A Guest Review by Aunt Lynn
When high school teacher Tom Smith meets Kevin Bannerman at a gay club, he violates his own rule: one-night stands only. But when the weekend is over, he walks away, reminding himself that he lives a deeply closeted life for painful, compelling reasons. He keeps his secrets, his heart, and the cause of his crippled arm to himself, but almost immediately he bitterly regrets leaving Kevin.
Months later, while Tom serves as reluctant assistant director for his school’s production of Rent, he fears that the show’s same-sex love angle will somehow out him. Protests against the play begin, one of the student actors is harassed, and during a parents’ meeting, Tom encounters Kevin again. This time Tom can’t fight the attraction between them, and he and Kevin begin a tentative relationship. Within Rent’s message of acceptance and support, and as local churches oppose the play, Tom struggles to find the strength to admit one man into his heart.
Admit One is the second story by Jenna Hilary Sinclair that I’ve read. I really, really liked this long, well-written, -plotted and -paced angsty tale of the damage of hate and the healing nature of love. Sympathetic, fleshed-out characters added to the overall enjoyment I had of the story.

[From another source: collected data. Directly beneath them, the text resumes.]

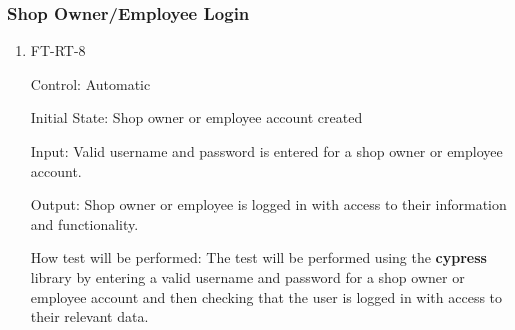 \documentclass[12pt, titlepage]{article}
\begin{document}
\subsubsection{Shop Owner/Employee Login}

\begin{enumerate}

\item{FT-RT-8\\}

Control: Automatic
					
Initial State: Shop owner or employee account created
					
Input: Valid username and password is entered for a shop owner or employee account.
					
Output: Shop owner or employee is logged in with access to their information and functionality.

How test will be performed: The test will be performed using the \textbf{cypress} library by entering a valid username and password for a shop owner or employee account and then checking that the user is logged in with access to their relevant data.

\end{enumerate}
\end{document}
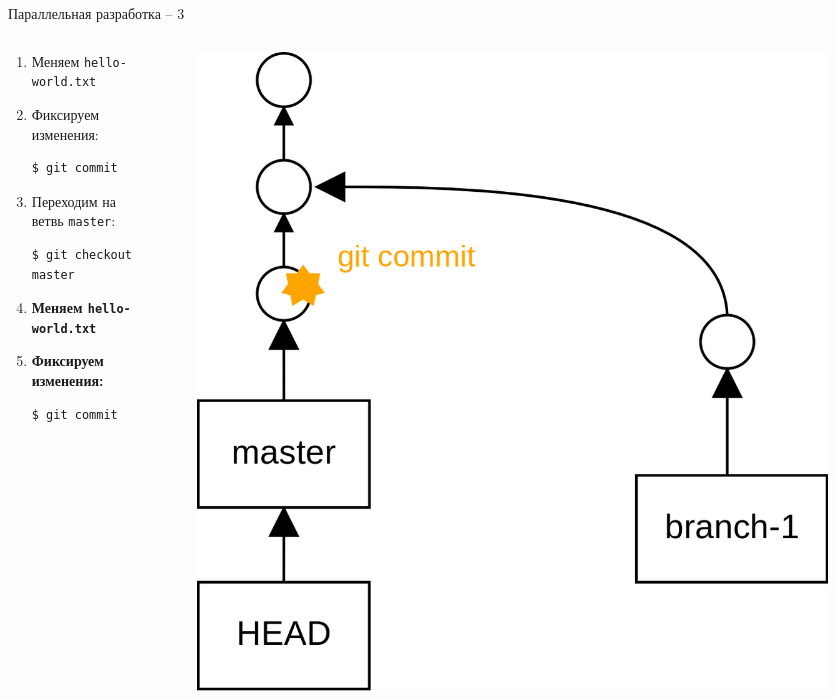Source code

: \documentclass[presentation]{beamer}
\begin{document}
\begin{frame}[fragile]{Параллельная разработка -- 3}
  \begin{columns}
    \begin{column}{.5\textwidth}
      \begin{enumerate}
      \item Меняем \texttt{hello-world.txt}
      \item Фиксируем изменения:
\begin{verbatim}
$ git commit
\end{verbatim}
      \item Переходим на ветвь \texttt{master}:
\begin{verbatim}
$ git checkout master
\end{verbatim}
      \item \textbf{Меняем \texttt{hello-world.txt}}
      \item \textbf{Фиксируем изменения:}
\begin{verbatim}
$ git commit
\end{verbatim}
      \end{enumerate}
      \end{column}
      \begin{column}{.5\textwidth}
        \begin{figure}[htb]
          \centering
          \includegraphics[height=.7\textheight]{git-operation-branch-4}
        \end{figure}
      \end{column}
    \end{columns}
\end{frame}
\end{document}
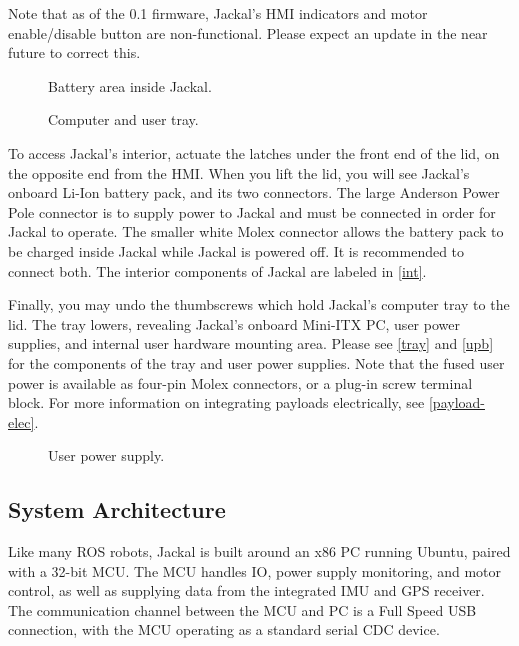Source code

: \documentclass[]{clearpath-manual}
\begin{document}
\begin{warning}
Note that as of the 0.1 firmware, Jackal's HMI indicators and motor enable/disable button are
non-functional. Please expect an update in the near future to correct this.
\end{warning}

\begin{figure}[pt]
  \centering
  \def\svgwidth{12cm}
  
  \caption{Battery area inside Jackal.}
  \label{int}
\end{figure}

\begin{figure}[pb]
  \centering
  \def\svgwidth{14cm}
  
  \caption{Computer and user tray.}
  \label{tray}
\end{figure}

To access Jackal's interior, actuate the latches under the front end of the lid, on the opposite end from
the HMI. When you lift the lid, you will see Jackal's onboard Li-Ion battery pack, and its two connectors.
The large Anderson Power Pole connector is to supply power to Jackal and must be connected in order for
Jackal to operate. The smaller white Molex connector allows the battery pack to be charged inside Jackal 
while Jackal is powered off. It is recommended to connect both. The interior components of Jackal are
labeled in \autoref{int}.

Finally, you may undo the thumbscrews which hold Jackal's computer tray to the lid. The tray lowers,
revealing Jackal's onboard Mini-ITX PC, user power supplies, and internal user hardware mounting area.
Please see \autoref{tray} and \autoref{upb} for the components of the tray and user power supplies.
Note that the fused user power is available as four-pin Molex connectors, or a plug-in screw terminal
block. For more information on integrating payloads electrically, see \autoref{payload-elec}.

\begin{figure}[hb]
  \centering
  \def\svgwidth{15cm}
  
  \caption{User power supply.}
  \label{upb}
\end{figure}

\subsection{System Architecture}

Like many ROS robots, Jackal is built around an x86 PC running Ubuntu, paired with a
32-bit MCU. The MCU handles IO, power supply monitoring, and motor control, as well as
supplying data from the integrated IMU and GPS receiver. The communication channel
between the MCU and PC is a Full Speed USB connection, with the MCU operating as a
standard serial CDC device.
\end{document}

The story opens with Tom, our first person narrator, introducing us to Kevin, the man he just picked up at a gay bar in Houston, as they make their way back to Tom’s hotel room. They exchange some blow and hand jobs and part, Tom making his way back through the many miles to the small, conservative west Texas town where he lives and teaches high school and is completely, utterly closeted. Tom never expects to see Kevin again — which is exactly how he likes it — but several months later, he runs into the other man again at the same bar. Reluctantly hooking up once more, they share not only another night, but part of the next day and night, something Tom never does as part of keeping himself from repeating the traumatic history and experience he had as a younger man, the one that crippled his left arm. Almost against his will, he finds himself relaxing and enjoying himself, but when Kevin asks for them to continue to see each other, Tom throws up his self-created walls, says “no,” and runs back home as fast as possible, though not without regret afterward. Now, many months later, Tom has been coerced into acting as assistant director of his school’s production of Rent, and is shocked to see Kevin walk in as the parent to one of the actors. Though every alarm goes off in Tom’s head and against his better judgment, they begin a tentative weekend-only relationship that is destined to become more, though not without major obstacles — the largest being Tom himself. With his past always in conflict with his desires, Tom feels that he must put his own safety and fears ahead of what he really wants — a normal life with a loving partner — but it’s possible that Kevin can help him move on and realize his long-denied dreams.
With recurring themes of regret, love, hate, ignorance, and acceptance, Admit One made me think. Living in the very liberal Bay Area, I often forget that there is a world outside that can be dangerous for those living alternative lifestyles (though, then I also need to remember that I live in the state that allowed the fucked-up Prop 8 to pass…). The small, conservative and religious western Texas town of Gunning could be Anytown, USA, where church steeples litter the sky and homophobia runs rampant. As Tom says, Matthew Shepard could have happened there.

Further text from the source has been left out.